Naturally she didn’t answer.
“It’s wonderful. You run and the kite rises higher and higher in the sky; sometimes it even touches the clouds, and it soars and veers with the wind. You have to be very careful, though. If you let go of the string, you lose the kite and after a while it floats away. It happened to me when I was too young and inexperienced. I was really sorry, and I cried for my lost kite. But at that moment, watching it fly higher and higher until it was swallowed up by the sky, it wasn’t so awful. I thought, Who knows where it’s going?
The morning of the third day we had just started working at our looms when a neighbor came running in. He and the master moved outside the doorway and the neighbor spoke very fast, gesturing with his hands. He looked scared.
Hussain and the mistress came into the workshop and told us to leave everything as it was. Then they pushed us across the courtyard, crying, “Quickly! Quickly!” They pulled open the rusty iron door to the Tomb and made us bunch up on the steps.
“Stay there,” ordered Hussain. “No one dare make a sound!”
Someone was knocking on the big outside door. I was trapped halfway down the stairs.
“What’s going on?” I asked the child in front of me.
“I can’t see very well,” someone whispered, “but the master has gone to open … there are some people. It looks like … a policeman! There are two policemen … and Iqbal’s with them!”

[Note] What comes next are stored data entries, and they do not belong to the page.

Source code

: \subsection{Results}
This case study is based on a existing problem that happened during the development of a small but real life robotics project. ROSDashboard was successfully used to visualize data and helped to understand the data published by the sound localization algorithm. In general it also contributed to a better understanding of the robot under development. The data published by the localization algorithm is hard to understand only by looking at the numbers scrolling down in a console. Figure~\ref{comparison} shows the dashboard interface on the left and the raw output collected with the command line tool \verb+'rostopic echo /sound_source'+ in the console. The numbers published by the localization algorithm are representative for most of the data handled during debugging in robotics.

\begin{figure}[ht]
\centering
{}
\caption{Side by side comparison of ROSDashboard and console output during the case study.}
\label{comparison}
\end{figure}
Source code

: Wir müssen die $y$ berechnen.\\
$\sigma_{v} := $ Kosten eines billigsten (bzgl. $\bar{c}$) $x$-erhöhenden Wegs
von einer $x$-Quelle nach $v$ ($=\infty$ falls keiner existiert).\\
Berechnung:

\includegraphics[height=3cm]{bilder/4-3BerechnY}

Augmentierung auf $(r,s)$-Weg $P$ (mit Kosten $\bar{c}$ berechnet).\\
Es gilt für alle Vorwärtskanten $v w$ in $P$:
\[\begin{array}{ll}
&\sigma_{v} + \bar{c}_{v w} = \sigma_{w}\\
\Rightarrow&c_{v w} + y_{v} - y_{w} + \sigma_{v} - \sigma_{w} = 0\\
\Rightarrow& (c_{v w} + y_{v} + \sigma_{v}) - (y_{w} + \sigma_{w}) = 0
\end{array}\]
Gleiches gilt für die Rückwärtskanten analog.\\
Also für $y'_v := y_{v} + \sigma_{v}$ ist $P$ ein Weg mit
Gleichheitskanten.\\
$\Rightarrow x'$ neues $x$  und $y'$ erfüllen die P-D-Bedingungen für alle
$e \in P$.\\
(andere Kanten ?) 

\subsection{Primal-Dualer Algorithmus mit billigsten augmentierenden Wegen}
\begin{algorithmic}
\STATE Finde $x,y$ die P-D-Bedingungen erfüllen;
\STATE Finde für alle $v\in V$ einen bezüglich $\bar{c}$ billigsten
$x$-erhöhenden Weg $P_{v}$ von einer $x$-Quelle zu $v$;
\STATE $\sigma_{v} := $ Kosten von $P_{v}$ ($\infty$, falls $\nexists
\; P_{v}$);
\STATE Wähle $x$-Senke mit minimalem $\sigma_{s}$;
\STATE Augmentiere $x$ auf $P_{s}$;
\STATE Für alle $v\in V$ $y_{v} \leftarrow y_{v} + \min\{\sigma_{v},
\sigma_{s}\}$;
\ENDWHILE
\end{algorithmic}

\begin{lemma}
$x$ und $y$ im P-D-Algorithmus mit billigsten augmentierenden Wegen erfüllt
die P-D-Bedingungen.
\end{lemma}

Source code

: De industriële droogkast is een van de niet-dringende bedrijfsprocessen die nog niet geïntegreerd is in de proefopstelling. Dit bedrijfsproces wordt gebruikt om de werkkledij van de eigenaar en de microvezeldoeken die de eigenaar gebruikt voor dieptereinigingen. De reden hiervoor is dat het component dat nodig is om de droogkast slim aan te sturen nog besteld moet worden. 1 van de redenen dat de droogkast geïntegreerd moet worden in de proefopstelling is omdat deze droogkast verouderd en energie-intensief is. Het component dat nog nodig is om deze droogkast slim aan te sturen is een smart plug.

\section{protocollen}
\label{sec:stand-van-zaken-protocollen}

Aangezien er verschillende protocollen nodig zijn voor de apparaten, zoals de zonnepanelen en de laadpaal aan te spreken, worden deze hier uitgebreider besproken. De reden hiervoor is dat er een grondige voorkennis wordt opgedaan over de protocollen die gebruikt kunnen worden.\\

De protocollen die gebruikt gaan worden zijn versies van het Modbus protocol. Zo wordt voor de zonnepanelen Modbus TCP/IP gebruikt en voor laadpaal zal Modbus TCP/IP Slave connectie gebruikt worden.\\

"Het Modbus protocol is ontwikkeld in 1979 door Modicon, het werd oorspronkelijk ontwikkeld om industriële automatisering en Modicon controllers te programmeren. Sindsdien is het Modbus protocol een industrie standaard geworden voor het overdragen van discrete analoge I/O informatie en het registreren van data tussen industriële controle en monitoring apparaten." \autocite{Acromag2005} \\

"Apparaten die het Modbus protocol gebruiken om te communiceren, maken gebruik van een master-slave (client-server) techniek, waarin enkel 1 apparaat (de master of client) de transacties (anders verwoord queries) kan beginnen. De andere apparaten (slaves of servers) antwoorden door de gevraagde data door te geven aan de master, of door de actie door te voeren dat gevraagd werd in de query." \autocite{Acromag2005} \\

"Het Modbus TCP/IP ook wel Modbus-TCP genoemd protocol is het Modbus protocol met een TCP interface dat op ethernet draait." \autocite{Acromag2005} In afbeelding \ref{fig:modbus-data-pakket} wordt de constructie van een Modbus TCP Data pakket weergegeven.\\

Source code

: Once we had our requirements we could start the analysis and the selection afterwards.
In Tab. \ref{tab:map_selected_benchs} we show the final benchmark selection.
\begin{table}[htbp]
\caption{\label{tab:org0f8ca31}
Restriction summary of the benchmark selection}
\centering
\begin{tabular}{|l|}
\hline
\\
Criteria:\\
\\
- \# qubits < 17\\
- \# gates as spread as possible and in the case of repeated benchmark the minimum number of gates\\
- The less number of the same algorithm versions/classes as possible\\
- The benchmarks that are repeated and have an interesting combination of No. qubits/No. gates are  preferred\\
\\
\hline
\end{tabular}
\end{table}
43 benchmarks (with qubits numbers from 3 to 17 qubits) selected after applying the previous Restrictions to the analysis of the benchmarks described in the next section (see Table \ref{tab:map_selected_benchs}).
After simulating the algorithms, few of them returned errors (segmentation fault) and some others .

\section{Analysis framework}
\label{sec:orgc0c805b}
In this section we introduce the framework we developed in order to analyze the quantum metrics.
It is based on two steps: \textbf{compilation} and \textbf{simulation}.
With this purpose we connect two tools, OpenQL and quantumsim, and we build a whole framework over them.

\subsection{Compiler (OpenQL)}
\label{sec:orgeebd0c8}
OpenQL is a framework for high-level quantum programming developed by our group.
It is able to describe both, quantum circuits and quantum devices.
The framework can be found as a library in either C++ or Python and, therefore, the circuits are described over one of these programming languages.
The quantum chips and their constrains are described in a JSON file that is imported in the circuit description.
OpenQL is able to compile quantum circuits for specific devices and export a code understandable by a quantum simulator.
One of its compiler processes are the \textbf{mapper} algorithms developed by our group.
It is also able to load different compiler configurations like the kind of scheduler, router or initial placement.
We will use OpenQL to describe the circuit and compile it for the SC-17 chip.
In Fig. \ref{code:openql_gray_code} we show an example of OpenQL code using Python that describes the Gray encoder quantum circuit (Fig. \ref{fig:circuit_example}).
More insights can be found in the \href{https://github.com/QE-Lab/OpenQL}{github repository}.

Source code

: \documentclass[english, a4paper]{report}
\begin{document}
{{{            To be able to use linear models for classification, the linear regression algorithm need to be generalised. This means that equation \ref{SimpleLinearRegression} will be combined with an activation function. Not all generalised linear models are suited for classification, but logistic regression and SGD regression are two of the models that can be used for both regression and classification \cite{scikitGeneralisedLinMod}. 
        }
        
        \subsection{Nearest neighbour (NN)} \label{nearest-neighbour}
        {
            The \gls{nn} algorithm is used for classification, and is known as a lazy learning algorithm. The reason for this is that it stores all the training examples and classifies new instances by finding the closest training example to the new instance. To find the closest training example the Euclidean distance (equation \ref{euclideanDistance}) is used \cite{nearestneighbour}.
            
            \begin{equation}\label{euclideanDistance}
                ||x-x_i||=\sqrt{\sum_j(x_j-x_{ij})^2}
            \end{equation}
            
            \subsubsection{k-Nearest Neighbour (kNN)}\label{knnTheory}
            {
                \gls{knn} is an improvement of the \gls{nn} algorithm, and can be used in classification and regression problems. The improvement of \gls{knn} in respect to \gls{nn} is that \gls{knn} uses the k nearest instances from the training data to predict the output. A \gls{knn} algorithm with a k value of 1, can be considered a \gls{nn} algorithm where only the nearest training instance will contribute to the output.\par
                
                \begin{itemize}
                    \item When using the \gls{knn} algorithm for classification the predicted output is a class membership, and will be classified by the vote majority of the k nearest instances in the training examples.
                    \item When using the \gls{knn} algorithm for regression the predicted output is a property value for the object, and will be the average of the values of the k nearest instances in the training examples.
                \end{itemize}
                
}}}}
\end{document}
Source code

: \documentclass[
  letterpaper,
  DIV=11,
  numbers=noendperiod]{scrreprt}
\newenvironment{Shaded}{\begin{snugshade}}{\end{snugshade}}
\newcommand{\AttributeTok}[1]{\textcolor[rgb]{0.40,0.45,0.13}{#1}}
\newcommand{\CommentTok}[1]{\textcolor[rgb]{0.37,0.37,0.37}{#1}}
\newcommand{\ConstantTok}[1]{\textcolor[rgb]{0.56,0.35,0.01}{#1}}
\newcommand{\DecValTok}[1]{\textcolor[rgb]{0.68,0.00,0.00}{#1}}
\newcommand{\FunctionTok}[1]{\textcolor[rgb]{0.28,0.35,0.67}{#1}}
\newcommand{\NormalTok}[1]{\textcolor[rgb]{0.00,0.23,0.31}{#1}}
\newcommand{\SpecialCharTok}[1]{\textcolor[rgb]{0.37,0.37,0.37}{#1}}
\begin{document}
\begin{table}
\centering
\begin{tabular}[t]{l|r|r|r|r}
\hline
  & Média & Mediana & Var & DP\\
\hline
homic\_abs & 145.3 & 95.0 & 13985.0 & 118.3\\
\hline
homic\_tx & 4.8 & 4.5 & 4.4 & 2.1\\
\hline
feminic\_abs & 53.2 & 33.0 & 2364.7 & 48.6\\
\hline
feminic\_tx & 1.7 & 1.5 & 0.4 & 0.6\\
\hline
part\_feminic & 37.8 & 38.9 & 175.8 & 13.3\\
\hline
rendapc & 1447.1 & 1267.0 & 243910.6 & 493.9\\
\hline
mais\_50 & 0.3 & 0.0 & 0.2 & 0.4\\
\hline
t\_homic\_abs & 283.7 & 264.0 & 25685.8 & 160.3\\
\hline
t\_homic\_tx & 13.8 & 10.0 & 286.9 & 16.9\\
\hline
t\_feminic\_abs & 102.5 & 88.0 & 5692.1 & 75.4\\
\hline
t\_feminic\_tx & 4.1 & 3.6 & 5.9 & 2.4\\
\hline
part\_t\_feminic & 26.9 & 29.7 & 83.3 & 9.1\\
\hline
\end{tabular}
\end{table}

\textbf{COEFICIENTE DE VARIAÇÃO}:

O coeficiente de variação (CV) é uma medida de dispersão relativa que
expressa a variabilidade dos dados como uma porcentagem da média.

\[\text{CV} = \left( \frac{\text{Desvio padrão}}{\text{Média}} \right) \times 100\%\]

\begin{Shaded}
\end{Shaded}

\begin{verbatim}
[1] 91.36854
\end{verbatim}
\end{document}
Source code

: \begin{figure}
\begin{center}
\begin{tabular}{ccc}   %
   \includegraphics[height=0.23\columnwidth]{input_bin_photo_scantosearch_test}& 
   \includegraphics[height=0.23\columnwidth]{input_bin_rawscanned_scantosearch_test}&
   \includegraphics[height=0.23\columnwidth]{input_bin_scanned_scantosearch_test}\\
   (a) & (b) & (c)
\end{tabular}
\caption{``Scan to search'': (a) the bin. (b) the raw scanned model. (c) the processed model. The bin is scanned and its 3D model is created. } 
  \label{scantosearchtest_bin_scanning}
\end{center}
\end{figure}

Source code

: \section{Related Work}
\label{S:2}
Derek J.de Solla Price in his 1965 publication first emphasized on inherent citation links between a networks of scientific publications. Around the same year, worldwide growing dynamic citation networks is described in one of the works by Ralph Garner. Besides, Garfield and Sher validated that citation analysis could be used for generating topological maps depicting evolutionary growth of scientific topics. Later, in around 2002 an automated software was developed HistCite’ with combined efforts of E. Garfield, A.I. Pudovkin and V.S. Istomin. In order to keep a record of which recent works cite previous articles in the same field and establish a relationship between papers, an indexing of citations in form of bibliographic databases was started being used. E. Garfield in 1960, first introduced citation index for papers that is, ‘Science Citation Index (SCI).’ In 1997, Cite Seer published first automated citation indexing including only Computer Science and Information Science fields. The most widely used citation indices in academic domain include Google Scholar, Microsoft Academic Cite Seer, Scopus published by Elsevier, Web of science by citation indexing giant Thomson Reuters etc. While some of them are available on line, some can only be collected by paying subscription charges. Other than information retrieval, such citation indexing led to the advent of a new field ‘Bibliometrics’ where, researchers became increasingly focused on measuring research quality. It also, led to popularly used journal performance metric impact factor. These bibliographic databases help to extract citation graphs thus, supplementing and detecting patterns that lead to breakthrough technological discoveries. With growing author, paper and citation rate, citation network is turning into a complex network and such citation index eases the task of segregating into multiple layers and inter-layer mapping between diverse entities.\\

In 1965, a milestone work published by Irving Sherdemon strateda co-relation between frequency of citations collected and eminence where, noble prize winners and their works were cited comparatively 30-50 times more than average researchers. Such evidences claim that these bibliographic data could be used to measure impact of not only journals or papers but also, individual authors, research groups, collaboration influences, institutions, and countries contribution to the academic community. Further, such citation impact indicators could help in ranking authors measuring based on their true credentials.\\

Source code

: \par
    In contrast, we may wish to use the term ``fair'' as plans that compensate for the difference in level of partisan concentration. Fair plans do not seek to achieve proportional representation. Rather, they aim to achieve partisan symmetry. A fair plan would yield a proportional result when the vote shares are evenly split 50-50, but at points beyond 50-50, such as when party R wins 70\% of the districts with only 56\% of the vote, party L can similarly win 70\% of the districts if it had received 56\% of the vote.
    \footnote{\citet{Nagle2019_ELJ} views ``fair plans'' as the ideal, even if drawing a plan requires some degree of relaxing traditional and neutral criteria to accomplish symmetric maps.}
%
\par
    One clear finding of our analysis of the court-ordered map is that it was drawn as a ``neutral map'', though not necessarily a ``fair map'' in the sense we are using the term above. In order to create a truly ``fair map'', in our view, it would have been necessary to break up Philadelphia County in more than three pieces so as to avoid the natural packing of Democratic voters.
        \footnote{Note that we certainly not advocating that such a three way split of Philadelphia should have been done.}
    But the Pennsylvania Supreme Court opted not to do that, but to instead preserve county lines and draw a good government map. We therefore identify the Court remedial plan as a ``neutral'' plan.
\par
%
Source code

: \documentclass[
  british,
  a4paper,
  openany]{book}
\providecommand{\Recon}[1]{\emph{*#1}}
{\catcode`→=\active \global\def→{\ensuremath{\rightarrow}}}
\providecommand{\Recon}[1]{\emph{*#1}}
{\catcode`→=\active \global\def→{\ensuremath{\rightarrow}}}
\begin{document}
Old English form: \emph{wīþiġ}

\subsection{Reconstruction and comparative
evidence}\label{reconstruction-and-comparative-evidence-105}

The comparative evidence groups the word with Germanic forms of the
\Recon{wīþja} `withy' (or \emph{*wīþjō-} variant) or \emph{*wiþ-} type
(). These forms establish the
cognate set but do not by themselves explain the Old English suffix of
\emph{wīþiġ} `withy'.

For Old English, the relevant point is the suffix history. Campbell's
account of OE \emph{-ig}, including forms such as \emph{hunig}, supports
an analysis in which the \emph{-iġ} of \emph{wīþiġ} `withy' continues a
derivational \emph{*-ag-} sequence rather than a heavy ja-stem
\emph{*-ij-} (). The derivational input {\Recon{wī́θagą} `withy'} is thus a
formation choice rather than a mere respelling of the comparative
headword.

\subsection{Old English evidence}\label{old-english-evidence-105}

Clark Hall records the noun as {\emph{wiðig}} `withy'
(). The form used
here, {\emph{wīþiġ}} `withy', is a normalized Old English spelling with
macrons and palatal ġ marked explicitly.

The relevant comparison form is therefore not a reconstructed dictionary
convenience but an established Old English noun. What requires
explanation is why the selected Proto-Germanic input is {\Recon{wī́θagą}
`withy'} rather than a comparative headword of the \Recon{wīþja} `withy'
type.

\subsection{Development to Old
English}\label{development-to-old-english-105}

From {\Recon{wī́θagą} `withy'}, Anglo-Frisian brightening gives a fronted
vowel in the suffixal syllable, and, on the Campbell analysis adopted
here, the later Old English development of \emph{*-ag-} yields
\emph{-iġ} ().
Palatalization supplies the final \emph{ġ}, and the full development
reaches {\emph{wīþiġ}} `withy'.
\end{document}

I elbowed my way up to the top step, where I put my eye to one of the rusty holes in the old door, and it was true. There were two policemen, fat and shiny with enormous black mustaches. They were wearing greasy, wrinkled uniforms, and their bellies hung over their belts, but they were policemen. Iqbal stood between them.
Hussain acted humble, bowing his head slightly and rubbing his hands together. Next to him the mistress twisted and tortured a corner of her apron.